STORED DATA:
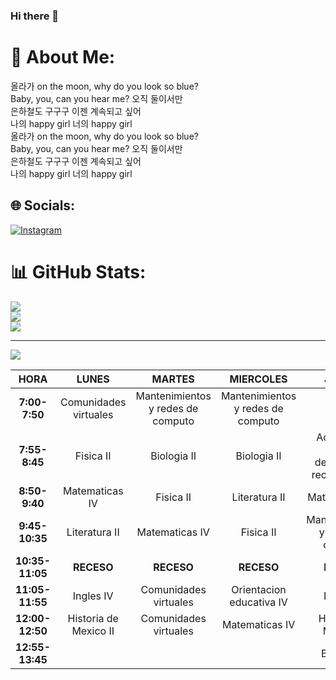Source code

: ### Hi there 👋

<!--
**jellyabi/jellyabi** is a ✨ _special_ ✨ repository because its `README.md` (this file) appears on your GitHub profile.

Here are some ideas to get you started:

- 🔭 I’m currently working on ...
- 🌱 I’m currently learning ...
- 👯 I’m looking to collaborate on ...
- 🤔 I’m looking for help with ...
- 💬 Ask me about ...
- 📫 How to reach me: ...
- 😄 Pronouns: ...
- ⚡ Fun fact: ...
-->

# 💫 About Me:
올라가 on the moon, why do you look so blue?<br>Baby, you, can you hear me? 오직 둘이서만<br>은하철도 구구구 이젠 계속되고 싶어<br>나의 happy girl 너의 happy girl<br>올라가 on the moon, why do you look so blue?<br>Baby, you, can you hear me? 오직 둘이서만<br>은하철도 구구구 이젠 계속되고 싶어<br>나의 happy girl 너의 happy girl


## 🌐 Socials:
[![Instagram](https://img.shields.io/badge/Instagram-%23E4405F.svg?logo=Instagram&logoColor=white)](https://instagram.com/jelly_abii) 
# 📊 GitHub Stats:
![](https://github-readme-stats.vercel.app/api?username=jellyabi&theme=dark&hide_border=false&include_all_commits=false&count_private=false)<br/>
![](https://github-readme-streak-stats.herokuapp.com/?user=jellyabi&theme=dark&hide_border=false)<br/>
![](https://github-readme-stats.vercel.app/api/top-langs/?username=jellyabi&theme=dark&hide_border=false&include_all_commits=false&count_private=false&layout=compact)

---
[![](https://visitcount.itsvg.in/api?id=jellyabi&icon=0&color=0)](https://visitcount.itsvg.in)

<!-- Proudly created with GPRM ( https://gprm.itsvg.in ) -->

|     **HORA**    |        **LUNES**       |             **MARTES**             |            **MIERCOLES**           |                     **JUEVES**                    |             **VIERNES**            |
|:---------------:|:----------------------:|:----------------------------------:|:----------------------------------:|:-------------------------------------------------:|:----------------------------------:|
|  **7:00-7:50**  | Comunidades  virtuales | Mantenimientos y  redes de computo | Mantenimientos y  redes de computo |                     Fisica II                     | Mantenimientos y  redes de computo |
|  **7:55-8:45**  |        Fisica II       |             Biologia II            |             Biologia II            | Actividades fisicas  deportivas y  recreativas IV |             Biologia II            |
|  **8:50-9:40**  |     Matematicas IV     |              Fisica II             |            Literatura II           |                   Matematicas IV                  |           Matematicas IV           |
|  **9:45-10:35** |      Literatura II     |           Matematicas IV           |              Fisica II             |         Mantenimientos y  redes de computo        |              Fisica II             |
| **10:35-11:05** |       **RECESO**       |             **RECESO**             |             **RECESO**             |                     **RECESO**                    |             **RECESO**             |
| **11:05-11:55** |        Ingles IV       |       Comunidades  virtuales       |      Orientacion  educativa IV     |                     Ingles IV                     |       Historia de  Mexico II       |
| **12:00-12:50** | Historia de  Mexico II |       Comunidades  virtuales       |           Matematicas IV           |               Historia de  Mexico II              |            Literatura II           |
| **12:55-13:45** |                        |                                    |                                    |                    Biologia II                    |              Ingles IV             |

* * *

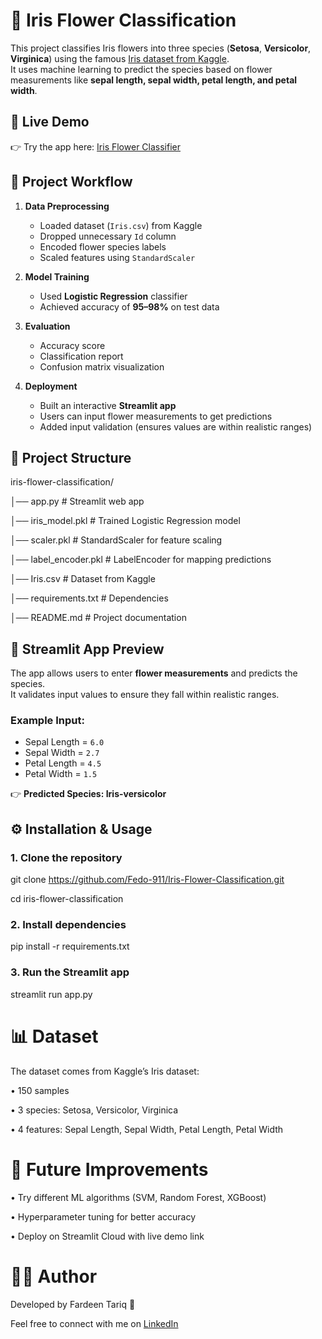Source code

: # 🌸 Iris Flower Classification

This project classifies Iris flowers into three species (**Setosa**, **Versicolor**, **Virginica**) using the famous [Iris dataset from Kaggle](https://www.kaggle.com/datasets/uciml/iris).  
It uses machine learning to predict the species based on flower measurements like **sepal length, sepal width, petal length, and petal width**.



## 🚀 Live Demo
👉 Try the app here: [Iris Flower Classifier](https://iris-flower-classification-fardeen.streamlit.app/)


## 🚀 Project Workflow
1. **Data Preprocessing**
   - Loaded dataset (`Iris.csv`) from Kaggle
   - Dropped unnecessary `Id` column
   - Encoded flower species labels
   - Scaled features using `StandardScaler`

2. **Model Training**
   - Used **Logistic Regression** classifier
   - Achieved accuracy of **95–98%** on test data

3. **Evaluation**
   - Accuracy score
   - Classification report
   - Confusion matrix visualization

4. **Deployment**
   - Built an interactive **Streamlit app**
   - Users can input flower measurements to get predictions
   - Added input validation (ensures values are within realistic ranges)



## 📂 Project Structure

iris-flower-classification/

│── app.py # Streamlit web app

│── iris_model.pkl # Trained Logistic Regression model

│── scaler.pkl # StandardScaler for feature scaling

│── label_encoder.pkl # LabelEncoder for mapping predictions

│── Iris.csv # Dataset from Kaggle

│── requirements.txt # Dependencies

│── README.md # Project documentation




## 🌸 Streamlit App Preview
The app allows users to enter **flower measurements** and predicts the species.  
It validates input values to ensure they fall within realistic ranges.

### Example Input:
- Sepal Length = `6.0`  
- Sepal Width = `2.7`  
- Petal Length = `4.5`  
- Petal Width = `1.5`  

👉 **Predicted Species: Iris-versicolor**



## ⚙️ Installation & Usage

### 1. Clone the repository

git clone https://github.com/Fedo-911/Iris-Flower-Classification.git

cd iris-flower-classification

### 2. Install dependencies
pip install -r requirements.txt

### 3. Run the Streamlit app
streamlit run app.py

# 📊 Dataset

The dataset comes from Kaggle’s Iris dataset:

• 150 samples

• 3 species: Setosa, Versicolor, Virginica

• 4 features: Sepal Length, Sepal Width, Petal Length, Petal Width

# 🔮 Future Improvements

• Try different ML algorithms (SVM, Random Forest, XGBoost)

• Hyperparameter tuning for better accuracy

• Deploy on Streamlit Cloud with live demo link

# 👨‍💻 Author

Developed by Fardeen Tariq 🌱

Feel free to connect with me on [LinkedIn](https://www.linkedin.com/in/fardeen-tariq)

TASK TO COMPLETE: The listing above holds a line with "The dataset comes" and a line with "Feel free to". Print the stretch from the first through the second, exactly and alone.

EXERCISE OUTPUT:
The dataset comes from Kaggle’s Iris dataset:

• 150 samples

• 3 species: Setosa, Versicolor, Virginica

• 4 features: Sepal Length, Sepal Width, Petal Length, Petal Width

# 🔮 Future Improvements

• Try different ML algorithms (SVM, Random Forest, XGBoost)

• Hyperparameter tuning for better accuracy

• Deploy on Streamlit Cloud with live demo link

# 👨‍💻 Author

Developed by Fardeen Tariq 🌱

Feel free to connect with me on [LinkedIn](https://www.linkedin.com/in/fardeen-tariq)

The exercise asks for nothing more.